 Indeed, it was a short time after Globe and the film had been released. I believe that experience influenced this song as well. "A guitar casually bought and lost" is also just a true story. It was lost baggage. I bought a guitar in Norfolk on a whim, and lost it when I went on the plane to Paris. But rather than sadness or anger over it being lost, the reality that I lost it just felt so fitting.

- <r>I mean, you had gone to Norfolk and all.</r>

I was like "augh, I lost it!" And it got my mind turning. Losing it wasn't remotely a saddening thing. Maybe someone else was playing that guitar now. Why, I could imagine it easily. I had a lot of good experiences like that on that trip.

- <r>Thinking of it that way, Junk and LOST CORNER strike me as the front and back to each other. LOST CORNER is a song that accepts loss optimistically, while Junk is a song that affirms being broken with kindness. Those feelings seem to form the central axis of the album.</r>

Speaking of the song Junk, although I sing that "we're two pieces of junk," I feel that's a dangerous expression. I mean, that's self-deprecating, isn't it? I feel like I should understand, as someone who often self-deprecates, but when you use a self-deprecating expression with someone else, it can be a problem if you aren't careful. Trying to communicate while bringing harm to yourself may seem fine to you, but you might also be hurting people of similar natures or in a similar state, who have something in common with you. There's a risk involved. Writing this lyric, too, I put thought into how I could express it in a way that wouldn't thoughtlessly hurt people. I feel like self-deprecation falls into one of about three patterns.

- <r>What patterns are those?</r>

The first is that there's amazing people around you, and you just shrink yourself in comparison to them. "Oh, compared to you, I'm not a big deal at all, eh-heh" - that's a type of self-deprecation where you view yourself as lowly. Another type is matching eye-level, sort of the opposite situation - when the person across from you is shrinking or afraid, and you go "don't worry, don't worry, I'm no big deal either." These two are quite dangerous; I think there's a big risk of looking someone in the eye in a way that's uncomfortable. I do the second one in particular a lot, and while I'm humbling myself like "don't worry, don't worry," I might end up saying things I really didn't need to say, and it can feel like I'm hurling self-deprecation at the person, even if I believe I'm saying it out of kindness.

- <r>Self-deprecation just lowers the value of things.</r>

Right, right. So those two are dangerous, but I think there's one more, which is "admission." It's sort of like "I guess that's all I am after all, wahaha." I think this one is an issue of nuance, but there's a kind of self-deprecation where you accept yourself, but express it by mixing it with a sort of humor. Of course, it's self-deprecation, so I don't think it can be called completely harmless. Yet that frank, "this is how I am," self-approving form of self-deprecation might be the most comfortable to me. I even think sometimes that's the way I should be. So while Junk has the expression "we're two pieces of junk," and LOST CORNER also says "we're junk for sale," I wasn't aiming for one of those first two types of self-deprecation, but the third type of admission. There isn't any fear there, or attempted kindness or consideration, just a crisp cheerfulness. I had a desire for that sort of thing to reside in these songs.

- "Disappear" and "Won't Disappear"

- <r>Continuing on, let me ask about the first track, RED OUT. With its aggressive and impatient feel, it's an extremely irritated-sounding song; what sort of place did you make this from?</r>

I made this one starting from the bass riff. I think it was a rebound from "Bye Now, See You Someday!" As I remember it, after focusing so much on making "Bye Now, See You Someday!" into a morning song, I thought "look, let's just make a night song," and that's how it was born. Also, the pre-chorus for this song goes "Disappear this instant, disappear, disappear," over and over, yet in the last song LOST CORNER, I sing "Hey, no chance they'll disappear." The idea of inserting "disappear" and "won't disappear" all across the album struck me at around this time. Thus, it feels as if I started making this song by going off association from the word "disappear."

---

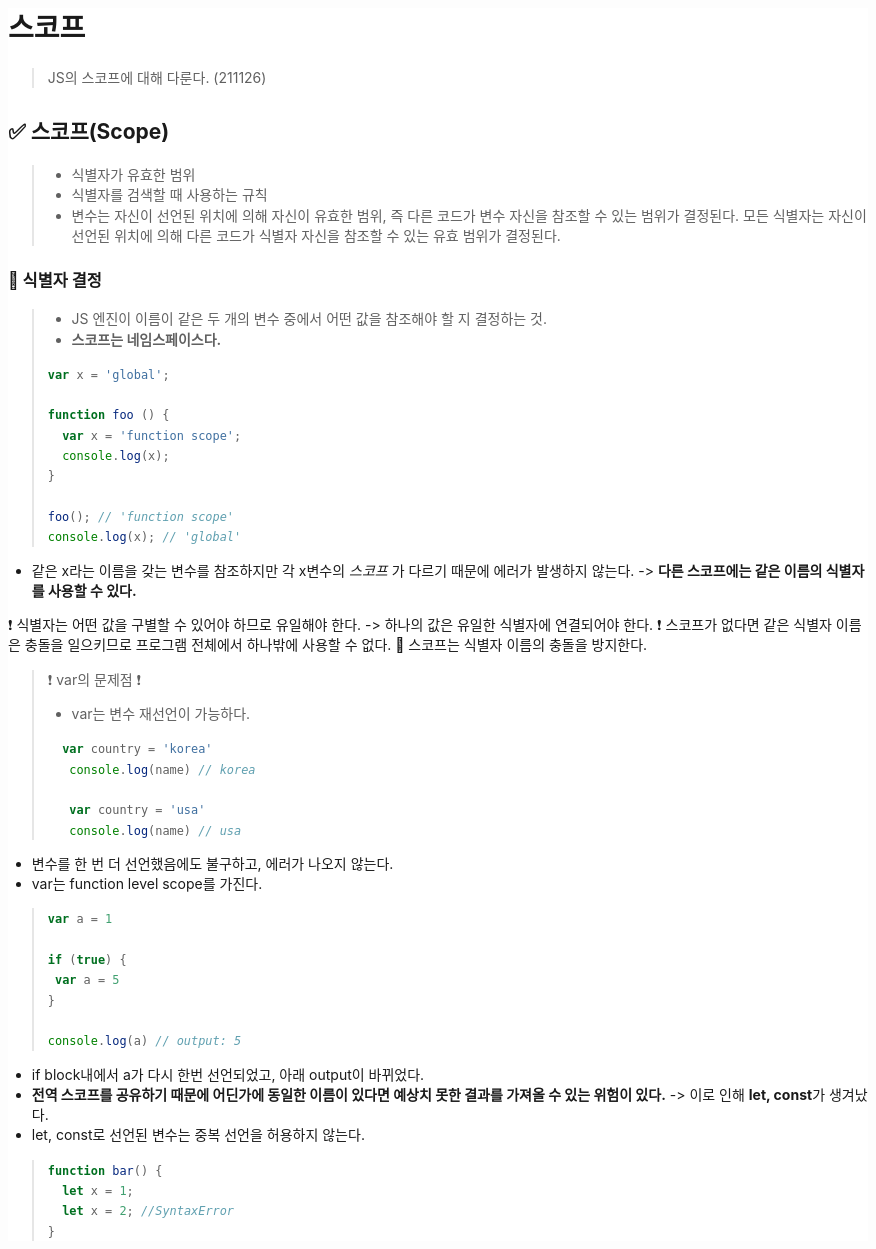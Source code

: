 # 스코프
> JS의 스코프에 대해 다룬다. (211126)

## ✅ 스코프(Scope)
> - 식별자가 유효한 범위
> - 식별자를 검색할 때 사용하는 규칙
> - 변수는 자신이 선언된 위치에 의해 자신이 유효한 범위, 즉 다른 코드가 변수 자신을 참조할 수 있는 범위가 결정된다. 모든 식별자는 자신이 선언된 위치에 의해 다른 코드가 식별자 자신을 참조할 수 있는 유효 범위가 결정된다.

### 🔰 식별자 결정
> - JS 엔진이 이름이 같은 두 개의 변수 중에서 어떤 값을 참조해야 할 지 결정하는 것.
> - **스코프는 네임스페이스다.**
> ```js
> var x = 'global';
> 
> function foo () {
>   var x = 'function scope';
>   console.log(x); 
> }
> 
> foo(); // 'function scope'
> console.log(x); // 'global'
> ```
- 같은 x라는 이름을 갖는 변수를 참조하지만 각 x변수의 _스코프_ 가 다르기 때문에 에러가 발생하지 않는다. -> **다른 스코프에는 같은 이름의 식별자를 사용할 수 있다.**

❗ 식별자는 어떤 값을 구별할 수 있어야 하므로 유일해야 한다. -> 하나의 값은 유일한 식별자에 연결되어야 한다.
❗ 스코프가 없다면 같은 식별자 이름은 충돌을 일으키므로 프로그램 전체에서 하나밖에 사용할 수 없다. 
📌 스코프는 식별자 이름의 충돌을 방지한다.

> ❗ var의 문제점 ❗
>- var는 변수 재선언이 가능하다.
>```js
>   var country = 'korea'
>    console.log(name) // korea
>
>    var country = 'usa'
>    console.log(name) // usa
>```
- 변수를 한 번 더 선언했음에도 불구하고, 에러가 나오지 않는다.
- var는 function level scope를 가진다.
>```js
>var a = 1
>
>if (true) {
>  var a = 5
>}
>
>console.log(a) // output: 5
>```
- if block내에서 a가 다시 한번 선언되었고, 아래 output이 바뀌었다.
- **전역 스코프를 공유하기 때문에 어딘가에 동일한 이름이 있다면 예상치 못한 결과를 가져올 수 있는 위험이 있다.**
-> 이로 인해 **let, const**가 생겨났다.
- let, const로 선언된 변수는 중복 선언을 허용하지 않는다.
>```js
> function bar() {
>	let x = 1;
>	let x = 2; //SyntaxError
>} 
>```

* * *

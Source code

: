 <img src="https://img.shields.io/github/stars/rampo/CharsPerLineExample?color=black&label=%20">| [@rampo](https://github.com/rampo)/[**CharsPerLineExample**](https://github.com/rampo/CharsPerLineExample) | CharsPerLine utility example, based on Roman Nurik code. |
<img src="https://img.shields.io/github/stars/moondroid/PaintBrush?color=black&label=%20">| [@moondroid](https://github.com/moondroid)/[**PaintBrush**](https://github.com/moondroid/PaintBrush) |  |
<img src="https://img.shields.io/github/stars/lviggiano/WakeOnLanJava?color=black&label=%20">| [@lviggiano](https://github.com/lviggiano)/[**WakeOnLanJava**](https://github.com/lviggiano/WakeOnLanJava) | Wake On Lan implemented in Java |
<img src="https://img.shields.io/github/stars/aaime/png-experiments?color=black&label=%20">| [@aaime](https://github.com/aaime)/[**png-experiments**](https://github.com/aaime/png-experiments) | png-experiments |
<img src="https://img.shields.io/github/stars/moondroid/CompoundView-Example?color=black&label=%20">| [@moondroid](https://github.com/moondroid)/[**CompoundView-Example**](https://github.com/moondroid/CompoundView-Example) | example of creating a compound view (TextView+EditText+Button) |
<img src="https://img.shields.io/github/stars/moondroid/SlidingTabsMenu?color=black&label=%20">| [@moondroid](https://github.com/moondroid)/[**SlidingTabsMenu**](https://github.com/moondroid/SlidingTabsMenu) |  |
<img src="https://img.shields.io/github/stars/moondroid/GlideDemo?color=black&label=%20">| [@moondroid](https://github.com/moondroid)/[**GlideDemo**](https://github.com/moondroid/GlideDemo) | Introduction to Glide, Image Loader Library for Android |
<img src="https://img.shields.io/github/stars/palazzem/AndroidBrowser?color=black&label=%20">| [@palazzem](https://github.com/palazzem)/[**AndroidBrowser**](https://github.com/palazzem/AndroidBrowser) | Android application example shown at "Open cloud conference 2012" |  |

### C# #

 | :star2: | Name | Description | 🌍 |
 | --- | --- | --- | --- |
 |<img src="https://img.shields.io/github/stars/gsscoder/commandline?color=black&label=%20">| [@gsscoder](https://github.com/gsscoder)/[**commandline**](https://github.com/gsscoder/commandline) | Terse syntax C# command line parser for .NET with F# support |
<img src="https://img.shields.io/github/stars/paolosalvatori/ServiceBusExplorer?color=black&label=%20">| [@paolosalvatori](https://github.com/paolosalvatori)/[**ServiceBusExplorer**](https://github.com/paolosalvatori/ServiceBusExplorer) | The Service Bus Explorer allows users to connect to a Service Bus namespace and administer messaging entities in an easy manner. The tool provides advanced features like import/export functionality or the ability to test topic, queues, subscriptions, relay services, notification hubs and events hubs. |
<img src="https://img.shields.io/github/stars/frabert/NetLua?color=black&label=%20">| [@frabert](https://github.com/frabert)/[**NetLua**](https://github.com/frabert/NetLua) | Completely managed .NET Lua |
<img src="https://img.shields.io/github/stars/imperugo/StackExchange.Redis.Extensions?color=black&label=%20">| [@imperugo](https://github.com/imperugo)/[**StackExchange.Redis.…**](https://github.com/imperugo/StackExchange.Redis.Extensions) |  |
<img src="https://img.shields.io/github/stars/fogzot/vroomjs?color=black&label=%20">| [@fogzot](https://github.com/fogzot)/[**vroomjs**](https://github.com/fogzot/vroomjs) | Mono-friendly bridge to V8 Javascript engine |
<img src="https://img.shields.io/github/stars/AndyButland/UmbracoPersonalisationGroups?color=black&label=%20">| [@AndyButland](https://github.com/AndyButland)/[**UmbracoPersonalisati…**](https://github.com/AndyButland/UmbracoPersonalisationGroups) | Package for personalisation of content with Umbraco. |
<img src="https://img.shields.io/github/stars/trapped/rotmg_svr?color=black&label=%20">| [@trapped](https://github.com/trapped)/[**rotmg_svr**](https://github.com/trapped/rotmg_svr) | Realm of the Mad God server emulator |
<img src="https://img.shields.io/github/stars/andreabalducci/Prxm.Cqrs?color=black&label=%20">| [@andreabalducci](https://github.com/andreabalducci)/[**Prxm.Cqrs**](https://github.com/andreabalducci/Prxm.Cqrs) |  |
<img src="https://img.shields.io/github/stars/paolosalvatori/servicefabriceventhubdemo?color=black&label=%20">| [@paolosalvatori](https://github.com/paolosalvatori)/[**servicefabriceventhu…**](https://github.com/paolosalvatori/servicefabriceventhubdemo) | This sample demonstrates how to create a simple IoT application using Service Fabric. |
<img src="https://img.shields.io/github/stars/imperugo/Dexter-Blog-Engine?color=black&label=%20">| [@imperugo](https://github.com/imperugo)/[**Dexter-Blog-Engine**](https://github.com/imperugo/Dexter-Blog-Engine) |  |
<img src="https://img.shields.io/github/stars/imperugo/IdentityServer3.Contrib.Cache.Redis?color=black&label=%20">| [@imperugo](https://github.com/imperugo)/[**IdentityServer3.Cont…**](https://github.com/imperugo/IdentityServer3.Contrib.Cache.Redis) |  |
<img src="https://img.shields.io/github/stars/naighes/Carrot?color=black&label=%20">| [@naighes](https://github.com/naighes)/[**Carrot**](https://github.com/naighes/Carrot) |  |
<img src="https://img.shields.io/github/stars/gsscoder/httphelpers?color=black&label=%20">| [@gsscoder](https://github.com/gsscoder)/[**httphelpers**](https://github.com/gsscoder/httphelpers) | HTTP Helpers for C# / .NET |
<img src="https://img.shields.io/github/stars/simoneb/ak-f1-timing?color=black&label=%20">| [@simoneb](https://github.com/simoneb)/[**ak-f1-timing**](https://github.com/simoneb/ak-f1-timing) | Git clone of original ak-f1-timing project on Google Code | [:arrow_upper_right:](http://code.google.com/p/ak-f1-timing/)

TO DO
Which lines hold the word "form"? Return all of them from the records above.

WRITTEN ANSWER
- <r>Thinking of it that way, Junk and LOST CORNER strike me as the front and back to each other. LOST CORNER is a song that accepts loss optimistically, while Junk is a song that affirms being broken with kindness. Those feelings seem to form the central axis of the album.</r>
Right, right. So those two are dangerous, but I think there's one more, which is "admission." It's sort of like "I guess that's all I am after all, wahaha." I think this one is an issue of nuance, but there's a kind of self-deprecation where you accept yourself, but express it by mixing it with a sort of humor. Of course, it's self-deprecation, so I don't think it can be called completely harmless. Yet that frank, "this is how I am," self-approving form of self-deprecation might be the most comfortable to me. I even think sometimes that's the way I should be. So while Junk has the expression "we're two pieces of junk," and LOST CORNER also says "we're junk for sale," I wasn't aiming for one of those first two types of self-deprecation, but the third type of admission. There isn't any fear there, or attempted kindness or consideration, just a crisp cheerfulness. I had a desire for that sort of thing to reside in these songs.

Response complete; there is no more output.